[[ DATA UNDER STUDY open ]]

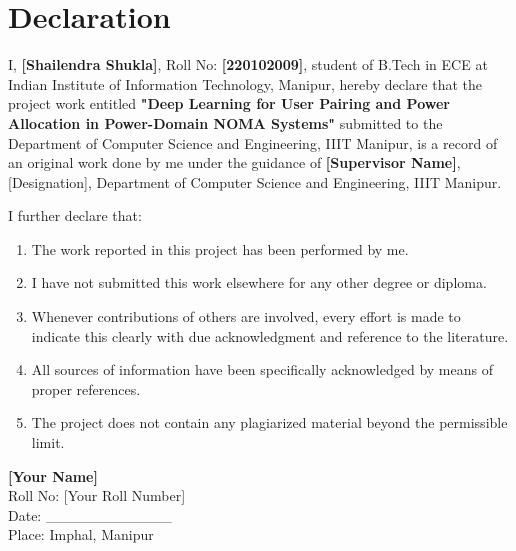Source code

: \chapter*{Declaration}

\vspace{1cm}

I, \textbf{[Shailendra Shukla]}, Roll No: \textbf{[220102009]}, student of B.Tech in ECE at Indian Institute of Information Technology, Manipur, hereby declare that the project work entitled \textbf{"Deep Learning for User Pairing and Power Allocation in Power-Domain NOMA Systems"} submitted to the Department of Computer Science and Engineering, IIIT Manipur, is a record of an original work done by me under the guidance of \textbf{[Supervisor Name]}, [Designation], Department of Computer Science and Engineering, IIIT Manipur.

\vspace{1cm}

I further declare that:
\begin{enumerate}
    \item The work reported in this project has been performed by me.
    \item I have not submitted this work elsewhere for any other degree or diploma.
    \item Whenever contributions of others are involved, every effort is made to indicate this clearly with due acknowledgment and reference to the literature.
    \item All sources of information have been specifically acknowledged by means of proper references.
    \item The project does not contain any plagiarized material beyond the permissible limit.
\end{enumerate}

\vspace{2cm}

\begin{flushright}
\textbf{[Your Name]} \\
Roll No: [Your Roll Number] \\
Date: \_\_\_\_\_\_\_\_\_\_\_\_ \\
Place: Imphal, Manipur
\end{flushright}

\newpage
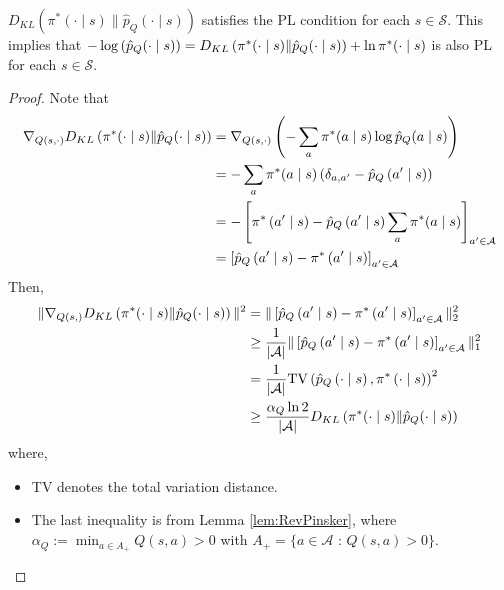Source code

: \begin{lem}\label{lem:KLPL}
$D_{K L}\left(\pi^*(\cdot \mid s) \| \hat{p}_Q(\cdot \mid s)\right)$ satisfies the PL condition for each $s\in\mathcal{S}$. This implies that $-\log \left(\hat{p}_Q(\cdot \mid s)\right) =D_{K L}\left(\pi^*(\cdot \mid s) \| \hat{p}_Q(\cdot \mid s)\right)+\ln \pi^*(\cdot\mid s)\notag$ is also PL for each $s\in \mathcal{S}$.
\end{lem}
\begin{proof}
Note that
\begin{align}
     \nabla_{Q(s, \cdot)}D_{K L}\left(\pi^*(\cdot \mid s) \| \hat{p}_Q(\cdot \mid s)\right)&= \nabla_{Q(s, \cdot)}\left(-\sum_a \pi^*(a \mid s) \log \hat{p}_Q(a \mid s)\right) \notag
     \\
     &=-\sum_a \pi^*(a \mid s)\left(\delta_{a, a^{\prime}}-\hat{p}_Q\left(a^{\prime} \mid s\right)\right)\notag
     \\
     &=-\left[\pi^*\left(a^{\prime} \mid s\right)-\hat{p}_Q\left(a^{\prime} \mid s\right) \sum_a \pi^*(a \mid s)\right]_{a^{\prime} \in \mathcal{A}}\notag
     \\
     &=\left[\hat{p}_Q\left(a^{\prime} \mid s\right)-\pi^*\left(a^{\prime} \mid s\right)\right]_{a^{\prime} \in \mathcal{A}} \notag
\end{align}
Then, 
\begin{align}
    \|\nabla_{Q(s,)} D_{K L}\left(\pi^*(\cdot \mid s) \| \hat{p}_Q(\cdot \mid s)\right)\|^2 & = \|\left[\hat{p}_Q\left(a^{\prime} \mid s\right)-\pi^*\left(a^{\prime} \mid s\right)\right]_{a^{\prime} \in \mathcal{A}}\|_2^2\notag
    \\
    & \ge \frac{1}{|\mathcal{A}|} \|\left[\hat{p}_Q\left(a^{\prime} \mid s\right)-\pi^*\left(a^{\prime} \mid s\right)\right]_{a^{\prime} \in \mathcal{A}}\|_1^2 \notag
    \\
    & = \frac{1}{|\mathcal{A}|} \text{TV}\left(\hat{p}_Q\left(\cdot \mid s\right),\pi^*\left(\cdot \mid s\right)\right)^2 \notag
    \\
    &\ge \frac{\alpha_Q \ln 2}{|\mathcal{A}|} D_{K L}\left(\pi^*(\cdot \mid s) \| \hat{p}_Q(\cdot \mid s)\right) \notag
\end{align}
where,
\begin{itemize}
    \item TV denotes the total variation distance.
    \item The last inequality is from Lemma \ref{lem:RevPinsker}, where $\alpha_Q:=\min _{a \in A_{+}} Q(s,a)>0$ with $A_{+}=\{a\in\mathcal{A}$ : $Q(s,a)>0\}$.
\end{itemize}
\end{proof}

[[ DATA UNDER STUDY closed ]]

HOW TO COMPLETE THIS TASK: Find and copy each line of the data where "project" is present.

ANSWER TO THIS EXERCISE:
I, \textbf{[Shailendra Shukla]}, Roll No: \textbf{[220102009]}, student of B.Tech in ECE at Indian Institute of Information Technology, Manipur, hereby declare that the project work entitled \textbf{"Deep Learning for User Pairing and Power Allocation in Power-Domain NOMA Systems"} submitted to the Department of Computer Science and Engineering, IIIT Manipur, is a record of an original work done by me under the guidance of \textbf{[Supervisor Name]}, [Designation], Department of Computer Science and Engineering, IIIT Manipur.
    \item The work reported in this project has been performed by me.
    \item The project does not contain any plagiarized material beyond the permissible limit.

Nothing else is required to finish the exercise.